We see that we improved the RMSE on the validation set by more than $2000 which corresponds to 3-4% improvement!

Part 3: Churn

Now we want to follow the same procedure to optimise the parameters of the Random Forest classifier on the churn dataset. Since this is a classification task there are two things we need to change in our code:

  1. We replace the RandomForestRegressor with the `RandomForestClassifier``
  2. During cross-validation we want to measure the accuracy instead of the RMSE.
get_dataset('churn.csv')
Dataset already exists at '../data/churn.csv' and is not downloaded again.
churn_data = pd.read_csv(DATA/'churn.csv')
X, y, nas = proc_df(churn_data, "Churn")
rf = RandomForestClassifier(n_jobs=-1)
results = cross_validate(rf, X, y,
                         cv=5,
                         return_train_score=True,
                         scoring='accuracy')
print('Train score: %.3f' % np.mean(results['train_score']))
print('Validation score: %.3f' % np.mean(results['test_score']))
Train score: 1.000
Validation score: 0.794

We see that we have about 79% accuracy on the validation set. Let's see if we can improve on that.

n_estimators

acc_train = []
acc_valid = []

n_estimators = [25, 50, 100, 200]
for n in tqdm(n_estimators):
    rf = RandomForestClassifier(n_estimators=n, n_jobs=-1)
    results = cross_validate(rf, X, y,
                             cv=5,
                             return_train_score=True,
                             scoring='accuracy')
    
    # we average the scores and append them to the list
    acc_train.append(np.mean(results['train_score']))
    acc_valid.append(np.mean(results['test_score']))
100%|██████████| 4/4 [00:15<00:00,  3.83s/it]
plot_fitting_graph(n_estimators, acc_train, acc_valid, metric_name='Accuracy', xlabel='max_features')

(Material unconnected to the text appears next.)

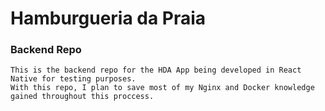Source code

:# Hamburgueria da Praia

### Backend Repo
    This is the backend repo for the HDA App being developed in React Native for testing purposes. 
    With this repo, I plan to save most of my Nginx and Docker knowledge gained throughout this proccess.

Note: since we want to maximise the accuracy we need to change np.argmin to np.argmax:

n_estimators[np.argmax(acc_valid)]
200

Following the same argument as with the housing dataset we will stick to n_estimators=100 for now but you can experiment with more estimators if you want.

Exercise 2

Run the same optimisation steps as we did with housing dataset to tune the Random Forest for churn classification.

Optimise the following parameters:

  • max_depth
  • min_samples_leaf
  • max_features

Note: You will probably see a ~1% improvement. While this not might seem like very much keep in mind that Netflix paid \$50'000 for a 1% improvement in predictions and $1'000'000 for a 10% improvement (see link). In Kaggle challenges this can make the difference between being top-10 and top-100.